Statistical Analysis
Statistical analyses were performed using Student's t-test. Ekuseru-Toukei 2010 (Social Survey Research Information Co., Ltd., Tokyo, Japan). Data are presented as the mean ± S.D. A P-value of less than 0.05 was considered significant.
Results
Increase in Bone Mass and Osteoblast Apoptosis in Bcl2−/− Mice
As Bcl2−/− mice died at approximately 2–3 weeks of age, bone histomorphometric analysis was performed on the trabecular bone of femurs at 2 weeks of age (Fig. 1A). The bone volume was increased in Bcl2−/− mice and the density of osteoblasts in Bcl2−/− mice was similar to that in wild-type mice. In contrast, the density of osteoclasts was reduced in Bcl2−/− mice. The percentage of BrdU-positive osteoblastic cells in Bcl2−/− mice was less than that in wild-type mice (Fig. 1B, C, F), while the percentage of TUNEL-positive osteoblastic cells was increased in Bcl2−/− mice compared with wild-type mice (Fig. 1D, E, G). The percentage of TUNEL-positive osteocytes in Bcl2−/− mice was similar to that in wild-type mice (Fig. 1H). The expression of apoptosis-related genes, including Fas, FasL, p53, Noxa, Bax, Bid, Bim, Bad, Bnip3l, was increased in calvaria of Bcl2−/− mice compared with wild-type mice (Fig. 1I).
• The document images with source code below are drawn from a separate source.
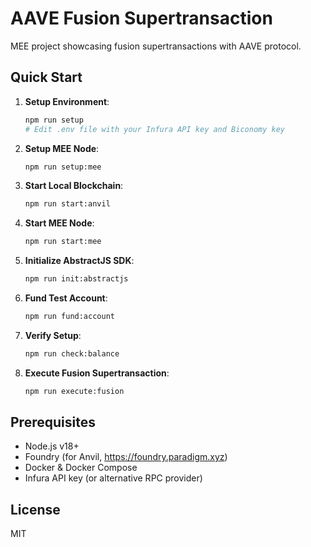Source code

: # AAVE Fusion Supertransaction

MEE project showcasing fusion supertransactions with AAVE protocol.

## Quick Start

1. **Setup Environment**:

   ```bash
   npm run setup
   # Edit .env file with your Infura API key and Biconomy key
   ```

2. **Setup MEE Node**:

   ```bash
   npm run setup:mee
   ```

3. **Start Local Blockchain**:

   ```bash
   npm run start:anvil
   ```

4. **Start MEE Node**:

   ```bash
   npm run start:mee
   ```

5. **Initialize AbstractJS SDK**:

   ```bash
   npm run init:abstractjs
   ```

6. **Fund Test Account**:

   ```bash
   npm run fund:account
   ```

7. **Verify Setup**:

   ```bash
   npm run check:balance
   ```

8. **Execute Fusion Supertransaction**:

   ```bash
   npm run execute:fusion
   ```

## Prerequisites

- Node.js v18+
- Foundry (for Anvil, https://foundry.paradigm.xyz)
- Docker & Docker Compose
- Infura API key (or alternative RPC provider)

## License

MIT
Figure 1. Bone morphometric analysis, BrdU and TUNEL staining, and real-time RT-PCR analysis of apoptosis-related genes in Bcl2−/− mice.
(A) Bone histomorphometric analysis. The trabecular bone volume (bone volume/tissue volume, BV/TV), number of osteoblasts (N.Ob/B.Pm), and number of osteoclasts (N.Oc/B.Pm) were compared in femurs between 6 wild-type and 4 Bcl2−/− mice at 2 weeks of age. B.Pm, bone perimeter. (B–H) BrdU labeling (B, C) and TUNEL staining (D, E) of sections of femurs from wild-type mice (B, D) and Bcl2−/− mice (C, E). Bars = 50 µm. BrdU-positive osteoblastic cells (F), TUNEL-positive osteoblastic cells (G), and TUNEL-positive osteocytes (H) were counted and shown as a percentage of the number of osteoblastic cells or osteocytes. wild-type mice, n = 7; Bcl2−/− mice, n = 5 in F. wild-type mice, n = 8; Bcl2−/− mice, n = 5 in G and H. (I) Real-time RT-PCR analysis of apoptosis-related genes. RNA was directly extracted from newborn calvariae of wild-type and Bcl2−/− mice. wild-type mice, n = 6; Bcl2−/− mice, n = 15. *vs. wild-type mice. *P<0.05, **P<0.01.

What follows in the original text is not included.